AB Orbán engelini nasıl aşabilir?
Önümüzdeki hafta gerçekleştirilecek AB zirvesinde, Ukrayna'ya destek konusunda iki önemli karar alınması bekleniyor: üyelik müzakerelerinin başlaması ve toplam 50 milyar avro tutarındaki ilave mali yardım. Macaristan Başbakanı Viktor Orbán ise her iki önergeyi de veto etme tehdidinde bulunarak, meselelerin gündemden çıkarılmasını istiyor. Yorumcular Macaristan'ın git gide yalnızlaştığını düşünüyor.
En iyisi geri adım atmak
Macaristan Hükümeti bu tavrıyla Macarların çıkarlarına hizmet etmiyor, diyor Magyar Hang:
“Sorun, hükümetin bir süredir iktidar koltuğundaki Avrupalı müttefiklerini kendi yanına çekmeyi beceremediği uzlaşmazlıklardan vazgeçmeme hali. ... Bu zihniyet elbette kimi Macar seçmenin hoşuna gidebilir, çünkü küskünlük duygumuzun beslenmesi iyi hissettiriyor. ... Ancak çoğu, içten içe bu tutumun bizi pek de ileriye götürmediğini biliyor. Bu bize duyulan saygıyı artırmayacak. Dahası, çıkarlarımızı temsil etmenin en iyi yolu da değil.”

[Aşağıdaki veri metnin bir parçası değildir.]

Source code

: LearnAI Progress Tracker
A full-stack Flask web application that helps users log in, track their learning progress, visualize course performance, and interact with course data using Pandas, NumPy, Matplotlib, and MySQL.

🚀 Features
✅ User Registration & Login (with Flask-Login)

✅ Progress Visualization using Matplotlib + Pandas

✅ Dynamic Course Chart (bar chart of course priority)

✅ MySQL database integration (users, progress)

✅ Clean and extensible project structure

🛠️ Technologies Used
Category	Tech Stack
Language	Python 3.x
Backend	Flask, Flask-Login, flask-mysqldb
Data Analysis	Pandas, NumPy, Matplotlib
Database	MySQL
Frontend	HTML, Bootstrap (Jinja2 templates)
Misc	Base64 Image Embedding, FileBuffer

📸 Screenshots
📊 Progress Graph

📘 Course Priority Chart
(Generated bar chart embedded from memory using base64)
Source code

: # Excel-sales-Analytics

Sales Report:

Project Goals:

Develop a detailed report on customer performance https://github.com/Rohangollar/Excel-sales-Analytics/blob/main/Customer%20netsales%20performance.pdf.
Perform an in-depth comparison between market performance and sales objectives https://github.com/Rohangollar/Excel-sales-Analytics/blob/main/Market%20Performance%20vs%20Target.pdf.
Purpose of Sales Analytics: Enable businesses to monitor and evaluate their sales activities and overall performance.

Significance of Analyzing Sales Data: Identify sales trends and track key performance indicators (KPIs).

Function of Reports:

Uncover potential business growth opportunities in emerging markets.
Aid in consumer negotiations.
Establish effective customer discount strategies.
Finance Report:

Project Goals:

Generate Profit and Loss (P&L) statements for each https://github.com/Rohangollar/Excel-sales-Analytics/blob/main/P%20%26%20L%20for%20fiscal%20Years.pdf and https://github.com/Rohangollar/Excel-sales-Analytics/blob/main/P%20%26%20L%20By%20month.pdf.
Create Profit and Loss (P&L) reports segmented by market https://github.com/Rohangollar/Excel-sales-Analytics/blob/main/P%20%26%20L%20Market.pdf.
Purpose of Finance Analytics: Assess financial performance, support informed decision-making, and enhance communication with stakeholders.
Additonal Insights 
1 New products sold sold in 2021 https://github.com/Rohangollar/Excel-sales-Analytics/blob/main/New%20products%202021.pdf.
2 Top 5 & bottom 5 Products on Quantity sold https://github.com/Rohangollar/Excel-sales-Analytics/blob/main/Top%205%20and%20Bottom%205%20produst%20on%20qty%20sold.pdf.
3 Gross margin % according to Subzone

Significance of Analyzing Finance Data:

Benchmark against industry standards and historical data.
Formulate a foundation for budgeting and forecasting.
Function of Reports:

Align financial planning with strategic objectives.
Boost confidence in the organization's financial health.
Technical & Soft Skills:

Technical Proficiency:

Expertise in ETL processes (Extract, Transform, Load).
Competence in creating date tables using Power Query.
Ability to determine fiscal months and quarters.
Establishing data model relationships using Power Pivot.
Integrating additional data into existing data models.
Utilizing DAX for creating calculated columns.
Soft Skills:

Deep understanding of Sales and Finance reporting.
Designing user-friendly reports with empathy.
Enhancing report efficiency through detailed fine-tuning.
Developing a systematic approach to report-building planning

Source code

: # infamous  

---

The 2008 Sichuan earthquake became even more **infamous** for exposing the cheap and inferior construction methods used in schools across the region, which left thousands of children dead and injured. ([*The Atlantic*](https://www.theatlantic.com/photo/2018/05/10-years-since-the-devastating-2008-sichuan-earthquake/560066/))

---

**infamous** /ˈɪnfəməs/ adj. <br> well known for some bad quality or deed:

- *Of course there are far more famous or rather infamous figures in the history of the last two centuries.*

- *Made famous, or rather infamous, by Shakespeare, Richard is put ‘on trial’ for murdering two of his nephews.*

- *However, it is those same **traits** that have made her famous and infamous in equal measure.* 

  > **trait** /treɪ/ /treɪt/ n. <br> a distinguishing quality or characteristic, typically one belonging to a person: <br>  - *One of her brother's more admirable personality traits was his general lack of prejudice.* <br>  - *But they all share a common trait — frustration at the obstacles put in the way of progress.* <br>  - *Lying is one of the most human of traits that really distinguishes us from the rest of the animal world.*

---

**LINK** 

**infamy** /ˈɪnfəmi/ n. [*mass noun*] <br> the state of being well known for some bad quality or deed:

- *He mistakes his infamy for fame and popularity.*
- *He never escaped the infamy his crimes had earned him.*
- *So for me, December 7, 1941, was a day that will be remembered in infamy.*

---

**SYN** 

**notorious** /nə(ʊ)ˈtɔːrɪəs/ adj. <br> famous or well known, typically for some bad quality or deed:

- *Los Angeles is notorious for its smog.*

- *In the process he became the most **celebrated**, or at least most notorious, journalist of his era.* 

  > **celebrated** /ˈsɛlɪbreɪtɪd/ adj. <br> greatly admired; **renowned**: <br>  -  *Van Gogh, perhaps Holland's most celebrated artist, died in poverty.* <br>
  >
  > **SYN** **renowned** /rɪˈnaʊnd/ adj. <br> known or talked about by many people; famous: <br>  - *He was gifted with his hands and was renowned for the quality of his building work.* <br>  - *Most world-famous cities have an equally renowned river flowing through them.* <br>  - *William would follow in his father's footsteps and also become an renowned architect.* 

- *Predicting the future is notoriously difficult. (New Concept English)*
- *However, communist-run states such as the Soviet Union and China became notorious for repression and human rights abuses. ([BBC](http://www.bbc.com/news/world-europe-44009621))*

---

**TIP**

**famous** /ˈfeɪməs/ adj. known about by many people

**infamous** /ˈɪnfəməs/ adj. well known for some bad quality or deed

Macaristan artık iflah olmaz
Élet és Irodalom'a göre, Macaristan ve AB arasındaki ilişkilerin düzelmesi için hiç umut yok:
“Kendi ülkeniz hakkında konuşurken bunu söylemek zor, ancak Macaristan artık iflah olmaz bir noktaya gelmiş olabilir. Hükümet, ülkeyi büyük adımlarla Avrupa topluluğunun dışına, Viktor Orbán'ın dahi muhalefetteyken kaçmaya çalıştığı hayli istikrarsız bir dünyaya sürüklüyor. Sebebi ortada: Orbán'ın kendi çıkarları için kurduğu antidemokratik sistem AB içerisinde sürdürülebilir değil.”
Kremlin'in Truva atı
Tages-Anzeiger, Macaristan Başbakanı’nın Avrupa Birliği’ne zarar verdiğinden yakınıyor:
“AB’nin güvenilir bir ortak ve jeopolitik bir aktör imajı zedelenmeye başladı. ... Orbán, Ukrayna’nın Rusya’ya karşı yürüttüğü savunma savaşını kaybedeceğini ve bir gün teslim olacağını kabullenmiş gözüküyor. Bu salt Ukrayna’yı felakete sürüklemekle kalmaz, AB’yi de büyük ölçüde zayıflatır ve ciddi bir teste tabi tutar. ... Kimilerinin Macaristan Başbakanı’nı Rusya Devlet Başkanı’nın Truva atı olarak görmesi boş yere değil.”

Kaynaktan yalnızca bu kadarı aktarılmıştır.